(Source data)
......
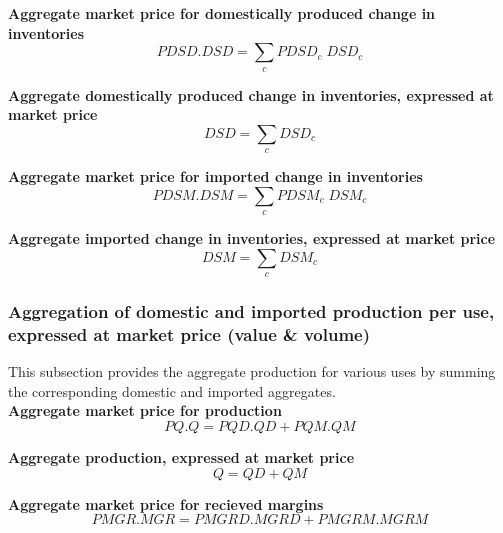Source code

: \documentclass[12pt]{article}
\numberwithin{equation}{section}
\begin{document}
\noindent\textbf{Aggregate market price for domestically produced change in inventories} \\
\begin{dmath}
PDSD . DSD = \sum_{c} PDSD_{c} \; DSD_{c}
\end{dmath}

\noindent\textbf{Aggregate domestically produced change in inventories, expressed at market price} \\
\begin{dmath}
DSD = \sum_{c} DSD_{c}
\end{dmath}

\noindent\textbf{Aggregate market price for imported change in inventories} \\
\begin{dmath}
PDSM . DSM = \sum_{c} PDSM_{c} \; DSM_{c}
\end{dmath}

\noindent\textbf{Aggregate imported change in inventories, expressed at market price} \\
\begin{dmath}
DSM = \sum_{c} DSM_{c}
\end{dmath}




\subsubsection{Aggregation of domestic and imported production per use, expressed at market price (value \& volume)}



This subsection provides the aggregate production for various uses by summing the corresponding domestic and imported aggregates. \\

\noindent\textbf{Aggregate market price for production} \\
\begin{dmath}
PQ . Q = PQD . QD + PQM . QM
\end{dmath}

\noindent\textbf{Aggregate production, expressed at market price} \\
\begin{dmath}
Q = QD + QM
\end{dmath}

\noindent\textbf{Aggregate market price for recieved margins} \\
\begin{dmath}
PMGR . MGR = PMGRD . MGRD + PMGRM . MGRM
\end{dmath}
\end{document}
......
▶ **Aim of the task**
Leave the pictures out and write out every entry exactly as given.

▶ **Solution to this exercise**
Source code

: \documentclass[12pt]{article}
\numberwithin{equation}{section}
\begin{document}
\noindent\textbf{Aggregate market price for domestically produced change in inventories} \\
\begin{dmath}
PDSD . DSD = \sum_{c} PDSD_{c} \; DSD_{c}
\end{dmath}

\noindent\textbf{Aggregate domestically produced change in inventories, expressed at market price} \\
\begin{dmath}
DSD = \sum_{c} DSD_{c}
\end{dmath}

\noindent\textbf{Aggregate market price for imported change in inventories} \\
\begin{dmath}
PDSM . DSM = \sum_{c} PDSM_{c} \; DSM_{c}
\end{dmath}

\noindent\textbf{Aggregate imported change in inventories, expressed at market price} \\
\begin{dmath}
DSM = \sum_{c} DSM_{c}
\end{dmath}




\subsubsection{Aggregation of domestic and imported production per use, expressed at market price (value \& volume)}



This subsection provides the aggregate production for various uses by summing the corresponding domestic and imported aggregates. \\

\noindent\textbf{Aggregate market price for production} \\
\begin{dmath}
PQ . Q = PQD . QD + PQM . QM
\end{dmath}

\noindent\textbf{Aggregate production, expressed at market price} \\
\begin{dmath}
Q = QD + QM
\end{dmath}

\noindent\textbf{Aggregate market price for recieved margins} \\
\begin{dmath}
PMGR . MGR = PMGRD . MGRD + PMGRM . MGRM
\end{dmath}
\end{document}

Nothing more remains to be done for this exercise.